# Sentiment Analysis
- Sentiment Analysis, also known as opinion mining, is a technique used in natural language processing (NLP) to determine the sentiment expressed in a piece of text. 
- The sentiment can be positive, negative, or neutral. This technique is widely used in various applications such as customer feedback analysis, social media monitoring, market research, and more.
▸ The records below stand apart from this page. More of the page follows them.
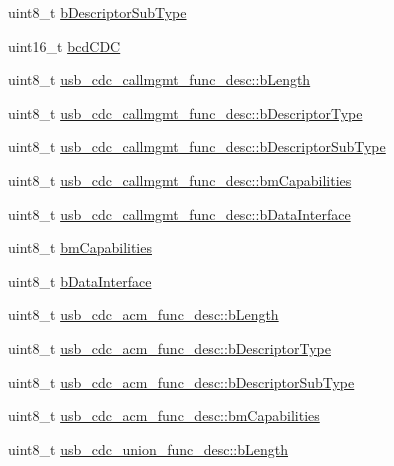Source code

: \begin{DoxyCompactItemize}
\item 
uint8\-\_\-t \hyperlink{group___p_i_o_s___u_s_b___d_e_f_s_ga7569c561e3556e7df6b24aed1ff66f28}{b\-Descriptor\-Sub\-Type}
\item 
uint16\-\_\-t \hyperlink{group___p_i_o_s___u_s_b___d_e_f_s_ga2bffb583550e4d83b4a2a4d735ece97f}{bcd\-C\-D\-C}
\item 
uint8\-\_\-t \hyperlink{group___p_i_o_s___u_s_b___d_e_f_s_ga987115acb21ed11d7cf4255dc3224efb}{usb\-\_\-cdc\-\_\-callmgmt\-\_\-func\-\_\-desc\-::b\-Length}
\item 
uint8\-\_\-t \hyperlink{group___p_i_o_s___u_s_b___d_e_f_s_gaeec8cc78a5f92025f5599a0f82a33b77}{usb\-\_\-cdc\-\_\-callmgmt\-\_\-func\-\_\-desc\-::b\-Descriptor\-Type}
\item 
uint8\-\_\-t \hyperlink{group___p_i_o_s___u_s_b___d_e_f_s_ga7939fdf3f4d0475126d3b6055a11e7bb}{usb\-\_\-cdc\-\_\-callmgmt\-\_\-func\-\_\-desc\-::b\-Descriptor\-Sub\-Type}
\item 
uint8\-\_\-t \hyperlink{group___p_i_o_s___u_s_b___d_e_f_s_ga48fbc5fa8369d703a7bdc6c51400cbeb}{usb\-\_\-cdc\-\_\-callmgmt\-\_\-func\-\_\-desc\-::bm\-Capabilities}
\item 
uint8\-\_\-t \hyperlink{group___p_i_o_s___u_s_b___d_e_f_s_ga9b0af922aee941d19a36f9cc309e0094}{usb\-\_\-cdc\-\_\-callmgmt\-\_\-func\-\_\-desc\-::b\-Data\-Interface}
\item 
uint8\-\_\-t \hyperlink{group___p_i_o_s___u_s_b___d_e_f_s_ga881b7a2d441c1074050bb06c058b680c}{bm\-Capabilities}
\item 
uint8\-\_\-t \hyperlink{group___p_i_o_s___u_s_b___d_e_f_s_ga69219cd97dd6c69e7d5b798d9251ce5f}{b\-Data\-Interface}
\item 
uint8\-\_\-t \hyperlink{group___p_i_o_s___u_s_b___d_e_f_s_gacda28d39ca47f4d77a24b7617ac2d693}{usb\-\_\-cdc\-\_\-acm\-\_\-func\-\_\-desc\-::b\-Length}
\item 
uint8\-\_\-t \hyperlink{group___p_i_o_s___u_s_b___d_e_f_s_ga10040b1863323e237a9c86859baaecb4}{usb\-\_\-cdc\-\_\-acm\-\_\-func\-\_\-desc\-::b\-Descriptor\-Type}
\item 
uint8\-\_\-t \hyperlink{group___p_i_o_s___u_s_b___d_e_f_s_ga08c4c22a13b05fac74e5f42a8a5bde68}{usb\-\_\-cdc\-\_\-acm\-\_\-func\-\_\-desc\-::b\-Descriptor\-Sub\-Type}
\item 
uint8\-\_\-t \hyperlink{group___p_i_o_s___u_s_b___d_e_f_s_gae29c71f4304b1f38e5ffcaf34ec9b182}{usb\-\_\-cdc\-\_\-acm\-\_\-func\-\_\-desc\-::bm\-Capabilities}
\item 
uint8\-\_\-t \hyperlink{group___p_i_o_s___u_s_b___d_e_f_s_ga2175f86e94200d579781fa41c37c9bc1}{usb\-\_\-cdc\-\_\-union\-\_\-func\-\_\-desc\-::b\-Length}

\end{DoxyCompactItemize}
### Key Concepts in Sentiment Analysis:

- **Polarity:** Indicates whether the sentiment is positive, negative, or neutral.
- **Subjectivity:** Measures how subjective or objective a piece of text is.
- **Feature Extraction:** Converts text into numerical representations, often using techniques like Bag-of-Words (BoW), Term Frequency-Inverse Document Frequency (TF-IDF), or word embeddings.
- **Classification Model:** A machine learning model trained to predict the sentiment of a given text based on extracted features.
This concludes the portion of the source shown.